Il capo dello Stato non ha ancora commentato l’assemblea dei parlamentari Pdl di ieri dove è stata annunciata la possibilità di dimissioni di massa dalle Camere nel momento in cui il Senato votasse la decadenza del leader, che anche ieri si è presentato come un perseguitato dalla giustizia che non dorme “da 55 giorni”, cioè dalla condanna definitiva per frode fiscale.
“Il presidente della Repubblica si riserva di verificare con maggiore esattezza quali siano state le conclusioni dell’assemblea dei parlamentari del Pdl”, è la gelida nota diffusa dal Colle ieri sera.
Oltre ai toni usati da Berlusconi contro le toghe, definite “eversive” pochi giorni dopo l’esortazione dello stesso Napolitano a disinnescare il conflitto politica-magistratura, al Quirinale non va giù che la minaccia di Aventino sia arrivata proprio mentre il presidente del Consiglio Enrico Letta si trovava a New York per decantare alla comunità finanziaria le opportunità di investimento in Italia, garantite anche dalla “stabilità ” del Paese.
Che un pregiudicato possa semisvuotare il parlamento pur di scampare alla sua condanna non deve apparire affatto rassicurante.
Certo, come tutti Napolitano mette in conto che possa trattarsi di un bluff, di un colpo di coda prima dell’inevitabile uscita di scena (almeno come parlamentare) di Berlusconi, e prima che il duo Letta-Napolitano blindi gli alleati riottosi in un documento vincolante salva-larghe intese .
Ma l’impatto negativo sull’immagine del paese resta devastante.
Il punto è che non sembrano esserci margini di trattativa.
Dal 15 ottobre Silvio Berlusconi dovrà iniziare a scontare la sua pena, e i tempi per la decadenza — o in base la legge Severino o per l’interdizioni dai pubblici uffici — non possono essere dilatati in eterno.
E’ veramente difficile che in questo lasso di tempo il presidente della Repubblica possa intervenire con un provvedimento di grazia o di commutazione della pena, o che possa pressare il Pd per una “soluzione politica” che passi da un voto anti-decadenza in Senato.
Insomma, al momento non si capisce dove le minacce del Pdl possando davvero portare.
L’unico effetto immediato è quello di mandare in fibrillazione il governo Letta.

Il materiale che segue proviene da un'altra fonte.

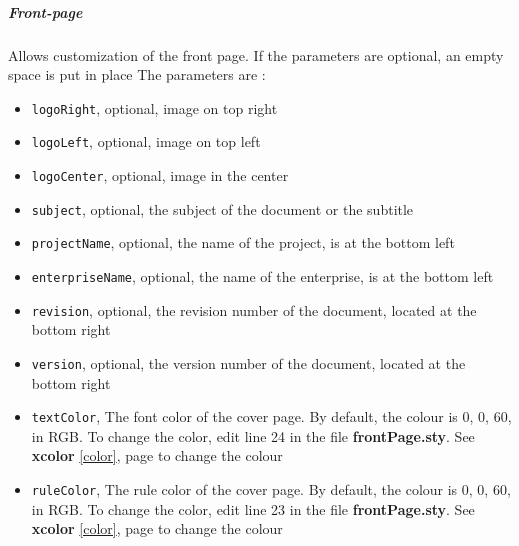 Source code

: \subparagraph{Front-page}
Allows customization of the front page. If the parameters are optional, an empty space is put in
place
The parameters are :
\begin{itemize}
    \item \texttt{logoRight}, optional, image on top right
    \item \texttt{logoLeft}, optional, image on top left
    \item \texttt{logoCenter}, optional, image in the center
    \item \texttt{subject}, optional, the subject of the document or the subtitle
    \item \texttt{projectName}, optional, the name of the project, is at the bottom left
    \item \texttt{enterpriseName}, optional, the name of the enterprise, is at the bottom
          left
    \item \texttt{revision}, optional, the revision number of the document, located at
          the bottom right
    \item \texttt{version}, optional, the version number of the document, located at the
          bottom right
    \item \texttt{textColor}, The font color of the cover page. By default, the colour is
          0, 0, 60, in RGB. To change the color, edit line 24 in the file \textbf{frontPage.sty}.
          See \textbf{xcolor} \ref{color}, page \pageref{color} to change the colour
    \item \texttt{ruleColor}, The rule color of the cover page. By default, the colour is
          0, 0, 60, in RGB. To change the color, edit line 23 in the file \textbf{frontPage.sty}.
          See \textbf{xcolor} \ref{color}, page \pageref{color} to change the colour
\end{itemize}

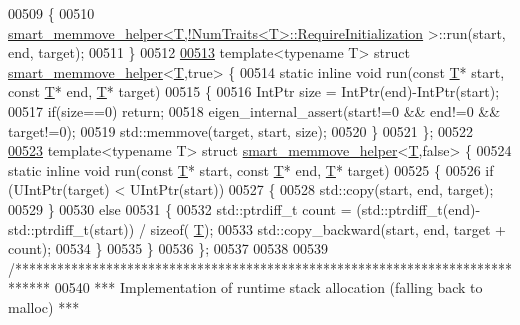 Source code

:\begin{DoxyCode}
00509 \{
00510   \hyperlink{struct_eigen_1_1internal_1_1smart__memmove__helper}{smart\_memmove\_helper<T,!NumTraits<T>::RequireInitialization}
      >::run(start, end, target);
00511 \}
00512 
\hyperlink{struct_eigen_1_1internal_1_1smart__memmove__helper_3_01_t_00_01true_01_4}{00513} \textcolor{keyword}{template}<\textcolor{keyword}{typename} T> \textcolor{keyword}{struct }\hyperlink{struct_eigen_1_1internal_1_1smart__memmove__helper}{smart\_memmove\_helper}<\hyperlink{group___sparse_core___module}{T},true> \{
00514   \textcolor{keyword}{static} \textcolor{keyword}{inline} \textcolor{keywordtype}{void} run(\textcolor{keyword}{const} \hyperlink{group___sparse_core___module}{T}* start, \textcolor{keyword}{const} \hyperlink{group___sparse_core___module}{T}* end, \hyperlink{group___sparse_core___module}{T}* target)
00515   \{
00516     IntPtr size = IntPtr(end)-IntPtr(start);
00517     \textcolor{keywordflow}{if}(size==0) \textcolor{keywordflow}{return};
00518     eigen\_internal\_assert(start!=0 && end!=0 && target!=0);
00519     std::memmove(target, start, size);
00520   \}
00521 \};
00522 
\hyperlink{struct_eigen_1_1internal_1_1smart__memmove__helper_3_01_t_00_01false_01_4}{00523} \textcolor{keyword}{template}<\textcolor{keyword}{typename} T> \textcolor{keyword}{struct }\hyperlink{struct_eigen_1_1internal_1_1smart__memmove__helper}{smart\_memmove\_helper}<\hyperlink{group___sparse_core___module}{T},false> \{
00524   \textcolor{keyword}{static} \textcolor{keyword}{inline} \textcolor{keywordtype}{void} run(\textcolor{keyword}{const} \hyperlink{group___sparse_core___module}{T}* start, \textcolor{keyword}{const} \hyperlink{group___sparse_core___module}{T}* end, \hyperlink{group___sparse_core___module}{T}* target)
00525   \{ 
00526     \textcolor{keywordflow}{if} (UIntPtr(target) < UIntPtr(start))
00527     \{
00528       std::copy(start, end, target);
00529     \}
00530     \textcolor{keywordflow}{else}                                 
00531     \{
00532       std::ptrdiff\_t count = (std::ptrdiff\_t(end)-std::ptrdiff\_t(start)) / \textcolor{keyword}{sizeof}(
      \hyperlink{group___sparse_core___module}{T});
00533       std::copy\_backward(start, end, target + count); 
00534     \}
00535   \}
00536 \};
00537 
00538 
00539 \textcolor{comment}{/*****************************************************************************}
00540 \textcolor{comment}{*** Implementation of runtime stack allocation (falling back to malloc)    ***}

\end{DoxyCode}
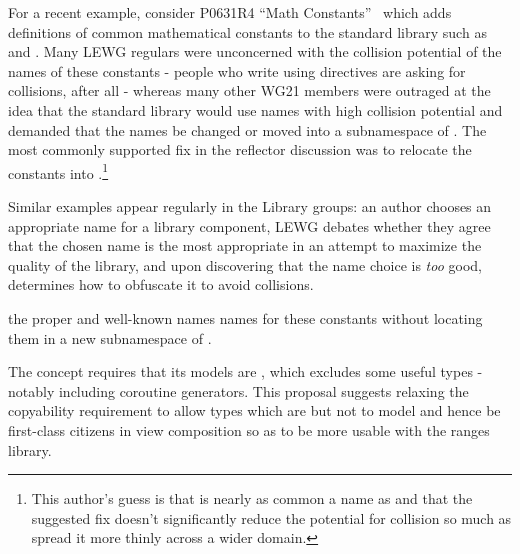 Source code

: For a recent example, consider P0631R4 ``Math Constants''~\cite{P0631R4} which
adds definitions of common mathematical constants to the standard library such
as  and . Many LEWG regulars were unconcerned with the
collision potential of the names of these constants - people who write using
directives are asking for collisions, after all - whereas many other WG21
members were outraged at the idea that the standard library would use names with
high collision potential and demanded that the names be changed or moved into
a subnamespace of . The most commonly supported fix in the reflector
discussion was to relocate the constants into .\footnote{This
author's guess is that  is nearly as common a name as  and
that the suggested fix doesn't significantly reduce the potential for collision
so much as spread it more thinly across a wider domain.}

Similar examples appear regularly in the Library groups: an author chooses an
appropriate name for a library component, LEWG debates whether they agree that
the chosen name is the most appropriate in an attempt to maximize the quality of
the library, and upon discovering that the name choice is \emph{too} good,
determines how to obfuscate it to avoid collisions.


the proper
and well-known names names for these constants without locating them in a new
subnamespace of .

The  concept requires that its models are ,
which excludes some useful  types -
notably including coroutine generators.
This proposal suggests relaxing the copyability requirement
to allow  types which are
 but not 
to model  and hence be
first-class citizens in view composition so as to
be more usable with the ranges library.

All’annuncio filtrato dall’assemblea pidiellina è seguito un vortice di contatti tra New York, dove si trova il presidente del Consiglio Letta, e Roma. Dario Franceschini ha fatto da tramite contattando il vicepremier e segretario del Pdl Angelino Alfano (sentito in serata anche dal capo del governo) al quale ha contestato “l’assurdita” della posizione espressa dal Pdl proprio mentre il premier stava parlando di fronte all’assemblea delle Nazioni Unite.
Si racconta di un Letta profondamente amareggiato che, pur decidendo di non commentare l’accaduto, avrebbe ripetutamente chiesto spiegazioni da oltreoceano dopo che aveva ricevuto garanzie dal suo vicepremier su toni e contenuti ‘pacati’ dell’assemblea.
Ora Napolitano farà le sue “verifiche”, dato che l’assemblea Pdl si è svolta a porte chiuse e tutto quello che se ne sa è frutto di indiscrezioni giornalistiche.
Una strada potrebbe essere quella di convocare al Quirinale i capigruppo del Pdl Schifani e Brunetta.
Intanto, la forte pressione di Palazzo Chigi e del Pd (Epifani ha parlato di “irresponsabilità ”) sul Pdl sembra aver sortito come primo effetto una prima “frenata” da parte del Popolo della libertà : tanto che dalla proposta di dimissioni accettata per “acclamazione” dai parlamentari si sarebbe passati a semplici ipotesi, con Brunetta pronto a gettare acqua sul fuoco e a smentire anche quest’ultimo scenario.